Prior to having a baby, you probably didn’t have much to say about poop. However, poop is an obvious obsession for new parents: a newborn may leave you with a little present with every diaper in his first six weeks, so you’re engaging with the subject far more than you ever have in your life (unless, of course, you’ve worked at a day care center).
Also, as the experts at Incredible Infant point out, “Your baby’s poo, although not the nicest thing to look out, is your best window into the innermost workings of his little body.” The color and consistency of what comes out helps you determine what ought to go in, and when the pediatrician ought to be consulted. Given that most new parents are at least a little anxious about your child’s health, and concerned with whether you’re doing everything right, you may find, like Maya at Offbeat Home, that poop becomes “a source of both pride and fear”:
“When her poop turned to wet, curdled yellow (at three days! So advanced), I felt more pride — more than my aching boobs, this was incontrovertible proof that my milk had come in. It also felt like the first significant milestone in my baby’s life, the first distance from the womb. She was now pooping out the milk I gave her, not the scum from her amniotic fluid. She was a real person now — an eating, pooping little person.”
Finally: in the initial weeks of your baby’s life, at least, you’re constantly together and absolutely everything about them is interesting, so naturally, the ever-changing kaleidoscope of hues that his artistic little bottom creates will be fascinating to you.
This convenient chart, pulled out of Buzzfeed’s terrific roundup of 23 Incredibly Helpful Charts For New Parents, is a beginner’s intro to the subject of baby poo, but I’d definitely suggest consulting the more detailed breakdown on Incredible Infant as well, if only because I find the potty humor amusing (your mileage may vary).

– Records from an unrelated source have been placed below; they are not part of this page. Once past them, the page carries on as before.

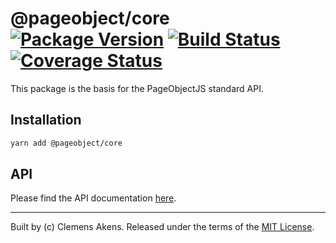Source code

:# @pageobject/core [![Package Version][badge-npm-image]][badge-npm-link] [![Build Status][badge-travis-image]][badge-travis-link] [![Coverage Status][badge-coveralls-image]][badge-coveralls-link]

This package is the basis for the PageObjectJS standard API.

## Installation

```sh
yarn add @pageobject/core
```

## API

Please find the API documentation [here][internal-api-core].

---

Built by (c) Clemens Akens. Released under the terms of the [MIT License][internal-license].

[badge-coveralls-image]: https://coveralls.io/repos/github/clebert/pageobject/badge.svg?branch=master
[badge-coveralls-link]: https://coveralls.io/github/clebert/pageobject?branch=master
[badge-npm-image]: https://img.shields.io/npm/v/@pageobject/core.svg
[badge-npm-link]: https://yarnpkg.com/en/package/@pageobject/core
[badge-travis-image]: https://travis-ci.org/clebert/pageobject.svg?branch=master
[badge-travis-link]: https://travis-ci.org/clebert/pageobject

[internal-api-core]: https://pageobject.js.org/api/core/
[internal-license]: https://github.com/clebert/pageobject/blob/master/LICENSE
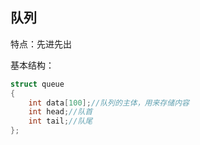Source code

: ## 队列

特点：先进先出

基本结构：

```c
struct queue
{
    int data[100];//队列的主体，用来存储内容
    int head;//队首
    int tail;//队尾
};
```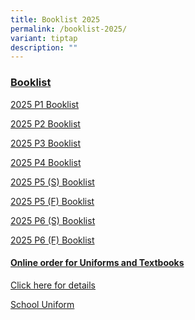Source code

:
 ```yaml
---
title: Booklist 2025
permalink: /booklist-2025/
variant: tiptap
description: ""
---
```

<h3><u>Booklist</u></h3>
<p><a href="/files/2025_Primary_1_Booklist.pdf" rel="noopener nofollow" target="_blank">2025 P1 Booklist</a>
</p>
<p><a href="/files/1__2025_P2_booklist_edited.pdf" rel="noopener nofollow" target="_blank">2025 P2 Booklist</a>
</p>
<p><a href="/files/2025_P3_booklist.pdf" rel="noopener nofollow" target="_blank">2025 P3 Booklist</a>
</p>
<p><a href="/files/2025_P4_booklist.pdf" rel="noopener nofollow" target="_blank">2025 P4 Booklist</a>
</p>
<p><a href="/files/2025_P5__S__booklist.pdf" rel="noopener nofollow" target="_blank">2025 P5 (S) Booklist</a>
</p>
<p><a href="/files/2025_P5__F__booklist.pdf" rel="noopener nofollow" target="_blank">2025 P5 (F) Booklist</a>
</p>
<p><a href="/files/2025_P6__S__booklist.pdf" rel="noopener nofollow" target="_blank">2025 P6 (S) Booklist</a>
</p>
<p><a href="/files/2025_P6__F__booklist.pdf" rel="noopener nofollow" target="_blank">2025 P6 (F) Booklist</a>
</p>
<p></p>
<h4><u>Online order for Uniforms and Textbooks</u></h4>
<p><a href="/files/2__InfoSheet_A__2_.pdf" rel="noopener nofollow" target="_blank">Click here for details</a>
</p>
<p><a href="/files/3__InfoSheet_B__2_.pdf" rel="noopener nofollow" target="_blank">School Uniform</a>
</p>
<p></p>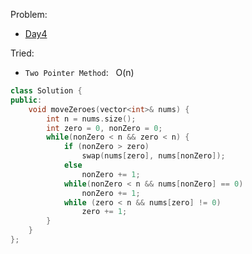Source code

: Problem:
   - [Day4](https://leetcode.com/explore/challenge/card/30-day-leetcoding-challenge/528/week-1/3286/)

Tried:
   - ```Two Pointer Method```: &nbsp; O(n)

``` c++
class Solution {
public:
    void moveZeroes(vector<int>& nums) {
        int n = nums.size();
        int zero = 0, nonZero = 0;
        while(nonZero < n && zero < n) {
            if (nonZero > zero)
                swap(nums[zero], nums[nonZero]);
            else 
                nonZero += 1;
            while(nonZero < n && nums[nonZero] == 0)
                nonZero += 1;
            while (zero < n && nums[zero] != 0)
                zero += 1;
        }
    }
};
```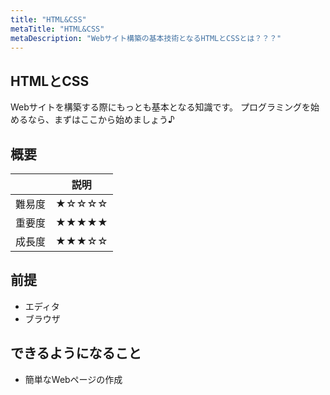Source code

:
 ```yaml
---
title: "HTML&CSS"
metaTitle: "HTML&CSS"
metaDescription: "Webサイト構築の基本技術となるHTMLとCSSとは？？？"
---
```


## HTMLとCSS

Webサイトを構築する際にもっとも基本となる知識です。
プログラミングを始めるなら、まずはここから始めましょう♪

## 概要

|  | 説明 |
| ---- | ---- |
| 難易度 | ★☆☆☆☆ |
| 重要度 | ★★★★★ |
| 成長度 | ★★★☆☆ |

## 前提

- エディタ
- ブラウザ

## できるようになること

- 簡単なWebページの作成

A note of warning: while you’ve long since left behind the point at which a freshly-filled diaper makes you gag, your friends and family might not be QUITE as enamored of the potty-talk as you are. So, be considerate! If your pals are like me and think the whole business is endlessly hilarious, then you’re fine; if they’re like the folks at STFU Parents, you may want to tone it down a touch.
And you may want to save discussing your own first post-labor poo for other moms… if only so you don’t discourage them from ever having kids of their own!